Apress.Expert.Oracle.Database.Architecture.9i.and.10g.Programming.Techniques.and.Solutions.Sep.2005

CHAPTER 10 ■ DATABASE TABLES 369
In this situation, regardless of the size of the data stored in it, Z will be stored “out of line”
in the overflow segment.
Which is better, then: PCTTHRESHOLD, INCLUDING, or some combination of both? It depends
on your needs. If you have an application that always, or almost always, uses the first four
columns of a table and rarely accesses the last five columns, using INCLUDING would be appropriate.
You would include up to the fourth column and let the other five be stored out of line. At
runtime, if you need them, the columns will be retrieved in much the same way as a migrated
or chained row would be. Oracle will read the “head” of the row, find the pointer to the rest of
the row, and then read that. If, on the other hand, you cannot say that you almost always access
these columns and hardly ever access those columns, you should give some consideration to
PCTTHRESHOLD. Setting PCTTHRESHOLD is easy once you determine the number of rows you would
like to store per index block on average. Suppose you wanted 20 rows per index block. Well, that
means each row should be one-twentieth (5 percent). Your PCTTHRESHOLD would be 5, and each
chunk of the row that stays on the index leaf block should consume no more than 5 percent of
the block.
The last thing to consider with IOTs is indexing. You can have an index on an IOT itself—
sort of like having an index on an index. These are called secondary indexes. Normally, an index
contains the physical address of the row it points to, the rowid. An IOT secondary index cannot
do this; it must use some other way to address the row.

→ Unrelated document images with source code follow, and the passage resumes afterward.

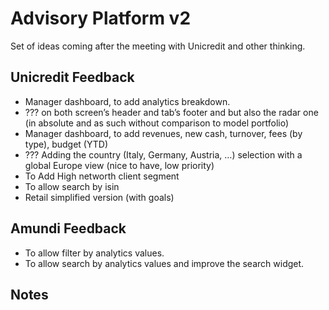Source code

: # Advisory Platform v2

Set of ideas coming after the meeting with Unicredit and other thinking.

## Unicredit Feedback

- Manager dashboard, to add analytics breakdown.
- ??? on both screen’s header and tab’s footer and but also the radar one (in absolute and as such without comparison to model portfolio)
- Manager dashboard, to add revenues, new cash, turnover, fees (by type), budget (YTD)
- ??? Adding the country (Italy, Germany, Austria, …) selection with a global Europe view (nice to have, low priority)
- To Add High networth client segment
- To allow search by isin
- Retail simplified version (with goals)


## Amundi Feedback

- To allow filter by analytics values.
- To allow search by analytics values and improve the search widget.

## Notes
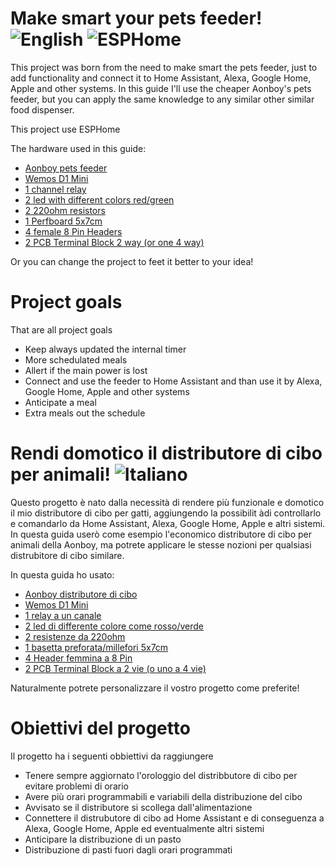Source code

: # Make smart your pets feeder! ![English](https://img.shields.io/badge/-english-blue) ![ESPHome](https://img.shields.io/badge/dependencies-ESPHome%202021.12.0-brightgreen)
This project was born from the need to make smart the pets feeder, just to add functionality and connect it to Home Assistant, Alexa, Google Home, Apple and other systems.
In this guide I'll use the cheaper Aonboy's pets feeder, but you can apply the same knowledge to any similar other similar food dispenser.

This project use ESPHome

The hardware used in this guide:
- [Aonboy pets feeder](https://amzn.to/3BgnfPF)
- [Wemos D1 Mini](https://amzn.to/3xlyNih)
- [1 channel relay](https://amzn.to/3PTiz6l)
- [2 led with different colors red/green](https://amzn.to/3BjNggX)
- [2 220ohm resistors](https://amzn.to/3PVUg7F)
- [1 Perfboard 5x7cm](https://amzn.to/3J13cqp)
- [4 female 8 Pin Headers](https://amzn.to/3BjO05J)
- [2 PCB Terminal Block 2 way (or one 4 way)](https://amzn.to/3J1AMMU)

Or you can change the project to feet it better to your idea!

# Project goals
That are all project goals
- Keep always updated the internal timer
- More schedulated meals
- Allert if the main power is lost
- Connect and use the feeder to Home Assistant and than use it by Alexa, Google Home, Apple and other systems
- Anticipate a meal
- Extra meals out the schedule


# Rendi domotico il distributore di cibo per animali! ![Italiano](https://img.shields.io/badge/-italiano-blue)
Questo progetto è nato dalla necessità di rendere più funzionale e domotico il mio distributore di cibo per gatti, aggiungendo la possibilit àdi controllarlo e comandarlo da Home Assistant, Alexa, Google Home, Apple e altri sistemi.
In questa guida userò come esempio l'economico distributore di cibo per animali della Aonboy, ma potrete applicare le stesse nozioni per qualsiasi distrubitore di cibo similare.

In questa guida ho usato:
- [Aonboy distributore di cibo](https://amzn.to/3BgnfPF)
- [Wemos D1 Mini](https://amzn.to/3xlyNih)
- [1 relay a un canale](https://amzn.to/3PTiz6l)
- [2 led di differente colore come rosso/verde](https://amzn.to/3BjNggX)
- [2 resistenze da 220ohm](https://amzn.to/3PVUg7F)
- [1 basetta preforata/millefori 5x7cm](https://amzn.to/3J13cqp)
- [4 Header femmina a 8 Pin](https://amzn.to/3BjO05J)
- [2 PCB Terminal Block a 2 vie (o uno a 4 vie)](https://amzn.to/3J1AMMU)

Naturalmente potrete personalizzare il vostro progetto come preferite!

# Obiettivi del progetto
Il progetto ha i seguenti obbiettivi da raggiungere
- Tenere sempre aggiornato l'orologgio del distribbutore di cibo per evitare problemi di orario
- Avere più orari programmabili e variabili della distribuzione del cibo
- Avvisato se il distributore si scollega dall'alimentazione
- Connettere il distrubutore di cibo ad Home Assistant e di conseguenza a Alexa, Google Home, Apple ed eventualmente altri sistemi
- Anticipare la distribuzione di un pasto
- Distribuzione di pasti fuori dagli orari programmati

This is because a row in an IOT can
move around a lot, and it does not “migrate” in the way a row in a heap organized table would.
A row in an IOT is expected to be at some position in the index structure, based on its primary
key value; it will only be moving because the size and shape of the index itself is changing.
(We’ll cover more about how index structures are maintained in the next chapter.) To accommodate
this, Oracle introduced a logical rowid. These logical rowids are based on the IOT’s
primary key. They may also contain a “guess” as to the current location of the row, although
this guess is almost always wrong because after a short while, data in an IOT tends to move.
The guess is the physical address of the row in the IOT when it was first placed into the secondary
index structure. If the row in the IOT has to move to another block, the guess in the
secondary index becomes “stale.” Therefore, an index on an IOT is slightly less efficient than
an index on a regular table. On a regular table, an index access typically requires the I/O to
scan the index structure and then a single read to read the table data. With an IOT, typically
two scans are performed: one on the secondary structure and the other on the IOT itself. That
aside, indexes on IOTs provide fast and efficient access to the data in the IOT using columns
other than the primary key.
Index Organized Tables Wrap-Up
Getting the right mix of data on the index block versus data in the overflow segment is the most
critical part of the IOT setup. Benchmark various scenarios with different overflow conditions,
and see how they will affect your INSERTs, UPDATEs, DELETEs, and SELECTs. If you have a structure
that is built once and read frequently, stuff as much of the data onto the index block as
you can. If you frequently modify the structure, you will have to achieve some balance between
having all of the data on the index block (great for retrieval) versus reorganizing data in the
index frequently (bad for modifications). The freelist consideration you had for heap tables
applies to IOTs as well. PCTFREE and PCTUSED play two roles in an IOT. PCTFREE is not nearly
as important for an IOT as for a heap table, and PCTUSED doesn’t come into play normally.